Bouffeur de pellicule monomaniaque, ce blog servira à commenter pour ceux que ça intéresse tout mes visionnages de vieilleries, coup de coeur et nanar potentiels. Je vais tenter le défi de la chronique journalière histoire de justifier le titre du blog donc chaque jour nouveau visionnage et nouveau topo plus ou moins long selon l'inspiration. Bonne lecture et plein de découvertes j'espère!

Vous pouvez me contacter à justinkwedi@gmail.com et suivre le blog sur twitter à http://twitter.com/#!/JustinKwedi

Pages

vendredi 3 août 2018

Le Grand Alibi - Stage Fright, Alfred Hitchcock (1950)

Jonathan Cooper, épris d'une comédienne et chanteuse, Charlotte Inwood, est soupçonné d'être l'assassin de son mari. Il réussit à convaincre son amie Eve de son innocence. Elle décide de l'aider.

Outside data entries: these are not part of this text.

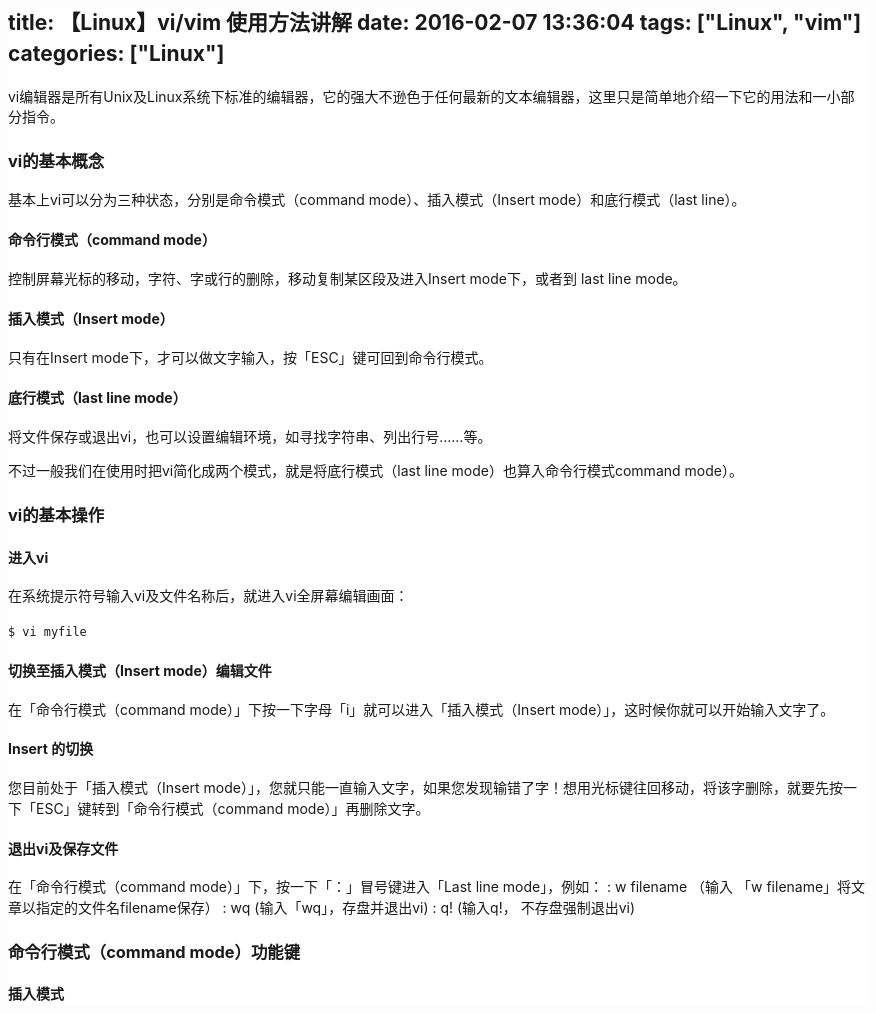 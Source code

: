 title: 【Linux】vi/vim 使用方法讲解
date: 2016-02-07 13:36:04
tags: ["Linux", "vim"]
categories: ["Linux"]
---
vi编辑器是所有Unix及Linux系统下标准的编辑器，它的强大不逊色于任何最新的文本编辑器，这里只是简单地介绍一下它的用法和一小部分指令。



### vi的基本概念

基本上vi可以分为三种状态，分别是命令模式（command mode）、插入模式（Insert mode）和底行模式（last line）。

#### 命令行模式（command mode）

控制屏幕光标的移动，字符、字或行的删除，移动复制某区段及进入Insert mode下，或者到 last line mode。

#### 插入模式（Insert mode）

只有在Insert mode下，才可以做文字输入，按「ESC」键可回到命令行模式。

#### 底行模式（last line mode）

将文件保存或退出vi，也可以设置编辑环境，如寻找字符串、列出行号……等。

不过一般我们在使用时把vi简化成两个模式，就是将底行模式（last line mode）也算入命令行模式command mode）。

### vi的基本操作

#### 进入vi

在系统提示符号输入vi及文件名称后，就进入vi全屏幕编辑画面：

```
$ vi myfile
```

#### 切换至插入模式（Insert mode）编辑文件

在「命令行模式（command mode）」下按一下字母「i」就可以进入「插入模式（Insert mode）」，这时候你就可以开始输入文字了。

#### Insert 的切换

您目前处于「插入模式（Insert mode）」，您就只能一直输入文字，如果您发现输错了字！想用光标键往回移动，将该字删除，就要先按一下「ESC」键转到「命令行模式（command mode）」再删除文字。

#### 退出vi及保存文件

在「命令行模式（command mode）」下，按一下「：」冒号键进入「Last line mode」，例如：
: w filename （输入 「w filename」将文章以指定的文件名filename保存）
: wq (输入「wq」，存盘并退出vi)
: q! (输入q!， 不存盘强制退出vi)

### 命令行模式（command mode）功能键

#### 插入模式
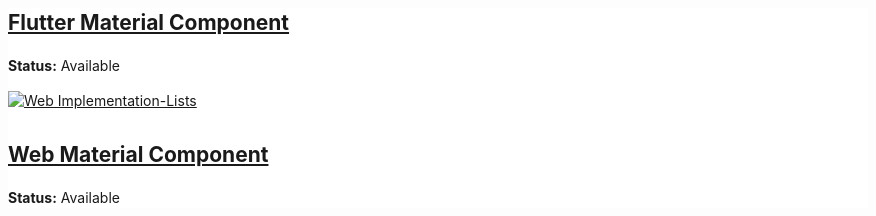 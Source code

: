 ## [Flutter Material Component](https://material.io/go/flutter-lists/)

**Status:** Available

[![Web Implementation-Lists](https://storage.googleapis.com/spec-host-backup/mio-design%2Fassets%2F1fuepH6eM8kIAaOHiRmwbKcYMklBI4K0P%2Fimplementation-web-platform.png)](https://material.io/go/web-lists/)

## [Web Material Component](https://material.io/go/web-lists/)

**Status:** Available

Stage Fright est un Hitchcock mineur mais passionnant dans sa manière de traiter la figure récurrente de l'artifice dans son cinéma. Chez Hitchcock les images mentent constamment au spectateur comme aux personnages, happés par l'illusion de ce qu'on leur donne à voir à travers une normalité qui bascule dans Une Femme disparait (1938) ou le fantasme dans Vertigo (1959). Le monde du théâtre de Stage Fright offre donc un terrain fertile au réalisateur notamment par ces deux héroïnes Charlotte Inwood (Marlene Dietrich) et Eve (Jane Wyman) actrice établie et aspirante.

Le postulat habituel du faux coupable met ainsi en parallèle les deux personnages féminins dans cette question de l'artifice. Charlotte à travers la présence glamour de Marlene Dietrich et la sophistication que confère Hitchcock à ses apparitions véhicule ainsi d'emblée noirceur et duplicité. Le jeu sournois et séducteur de Dietrich se conjugue à la photo diaphane de Wilkie Cooper dans des moments clés tel la joyeuse scène d'habillage qui précède l'enterrement de son époux. A l'inverse l'artifice ne peut fonctionner par la seule imagerie pour la novice Eve obligée de changer gauchement d'apparence, d'attitude et de nom pour mener l'enquête, le scénario tournant à la comédie (la mère qui la démasque sans difficulté sous son attirail) ou au pur suspense cette double identité fragile.

Cet aspect gagne tous les seconds rôles, que ce soit les truculents et so british parents d'Eve (Alastair Sim et Sybil Thorndike) ou la calculatrice Nellie (Kay Walsh), tous amené à mener double-jeu plus ou moins habilement tout au long du film - et pas étonnant que le personnage le moins intéressant soit le flic unidimensionnel joué par Michael Wilding. Le générique de début avec sa fresque théâtrale nous invitant dans un monde d'illusion mais Hitchcock va plus loin. La dramaturgie qu'il prend tant de temps en développer pour tisser les pièges où tombent ses faux-coupables, Hitchcock l'escamote en partie en l'illustrant dans un flashback qui va s'avérer être un mensonge.

Quelques motifs formels (l'incrustation curieuse de Marlène Dietrich se changeant, l'insert sur la robe ensanglantée) peuvent éventuellement laisser anticiper le mensonge mais Hitchcock par sa maestria nous embarque d'emblée dans ce monde de faux-semblants, bien aidé par le jeu imprévisible de Richard Todd, entre malaise et pitié. On regrettera juste un script un peu boiteux qui ne mène pas tous ces chausse-trappes vers une conclusion en apothéose et haletante. Il y aura bien cette entrevue entre Jane Wyman et Richard Todd mais la manière d'y arriver est assez laborieuse. Passionnant malgré ces défauts néanmoins.